La institución del Estado laico tiene una estrecha correspondencia con el desarrollo de una educación laica. Ambos conceptos no pueden ser disociados y se fortalecen entre sí. Esta articulación, a su vez, también guarda relación con el concepto de la libertad individual, la cual se desarrolla en dos dimensiones: en la acción y en la formación de la voluntad. Cuando un Estado garantiza la igualdad de oportunidades para que cada ser humano pueda profesar libremente sus convicciones religiosas o pueda no tener creencia alguna, nos encontramos dentro del campo de la libertad de acción. Este es el tipo de libertad que garantiza un Estado laico, donde cada individuo puede practicar su fe sin verse obstaculizado ni tampoco obligado a ello. Mientras que cuando una sociedad genera condiciones para que los sujetos puedan elegir libremente en qué creer o no creer, sin presiones, condicionamientos y con el mayor nivel posible de información, nos encontramos dentro del campo de la libertad para la formación de la voluntad. En este caso, la educación laica es la que garantiza a los sujetos un marco de opciones amplias para elegir su fe sin un canon fijo de preceptos religiosos que los condicionen.
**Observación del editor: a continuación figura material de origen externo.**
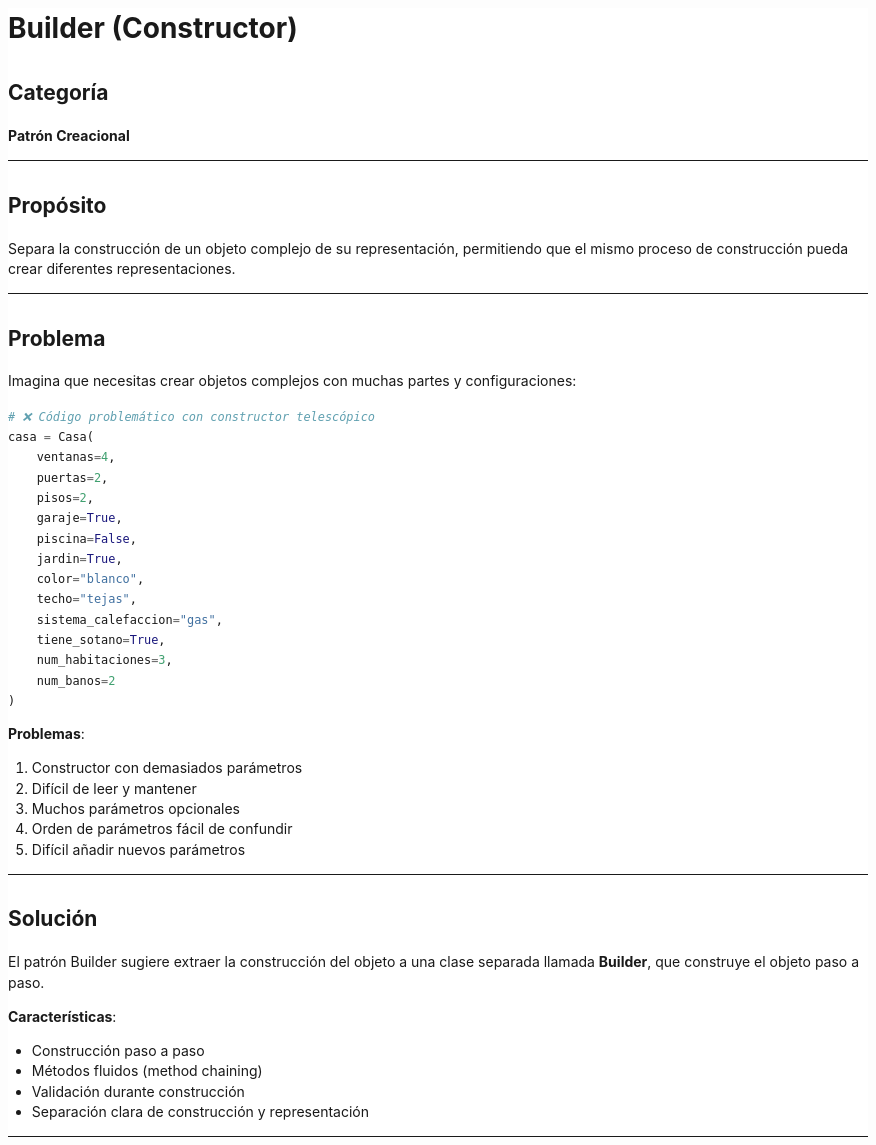 # Builder (Constructor)

## Categoría
**Patrón Creacional**

---

## Propósito

Separa la construcción de un objeto complejo de su representación, permitiendo que el mismo proceso de construcción pueda crear diferentes representaciones.

---

## Problema

Imagina que necesitas crear objetos complejos con muchas partes y configuraciones:

```python
# ❌ Código problemático con constructor telescópico
casa = Casa(
    ventanas=4,
    puertas=2,
    pisos=2,
    garaje=True,
    piscina=False,
    jardin=True,
    color="blanco",
    techo="tejas",
    sistema_calefaccion="gas",
    tiene_sotano=True,
    num_habitaciones=3,
    num_banos=2
)
```

**Problemas**:
1. Constructor con demasiados parámetros
2. Difícil de leer y mantener
3. Muchos parámetros opcionales
4. Orden de parámetros fácil de confundir
5. Difícil añadir nuevos parámetros

---

## Solución

El patrón Builder sugiere extraer la construcción del objeto a una clase separada llamada **Builder**, que construye el objeto paso a paso.

**Características**:
- Construcción paso a paso
- Métodos fluidos (method chaining)
- Validación durante construcción
- Separación clara de construcción y representación

---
De acuerdo a estos argumentos, el laicismo, como principio que salvaguarda la libertad de la acción humana, debe estar indisolublemente ligado al sistema educativo. Creo firmemente que la enseñanza religiosa o la práctica de cualquier culto no deben incorporarse en la enseñanza pública. En el ámbito de lo privado, nada impide la existencia centros de enseñanza que brinden formación educativa dentro de los criterios de una religión determinada, sea cual sea su denominación, y ello a su vez colabora en el fortalecimiento del pluralismo dentro de una sociedad. Pero muy distinto es cuando se trata de la educación financiada por el Estado, ya que, éste debe ser capaz de articular de modo integrador a todos los sectores sociales, sin privilegiar a ninguno en particular.
La educación pública y laica, entonces, es un espacio de diálogo entre personas diferentes que se reconocen como iguales en cuanto a sus derechos y que, por consiguiente, colabora decisivamente en el establecimiento de las pautas elementales para la convivencia democrática.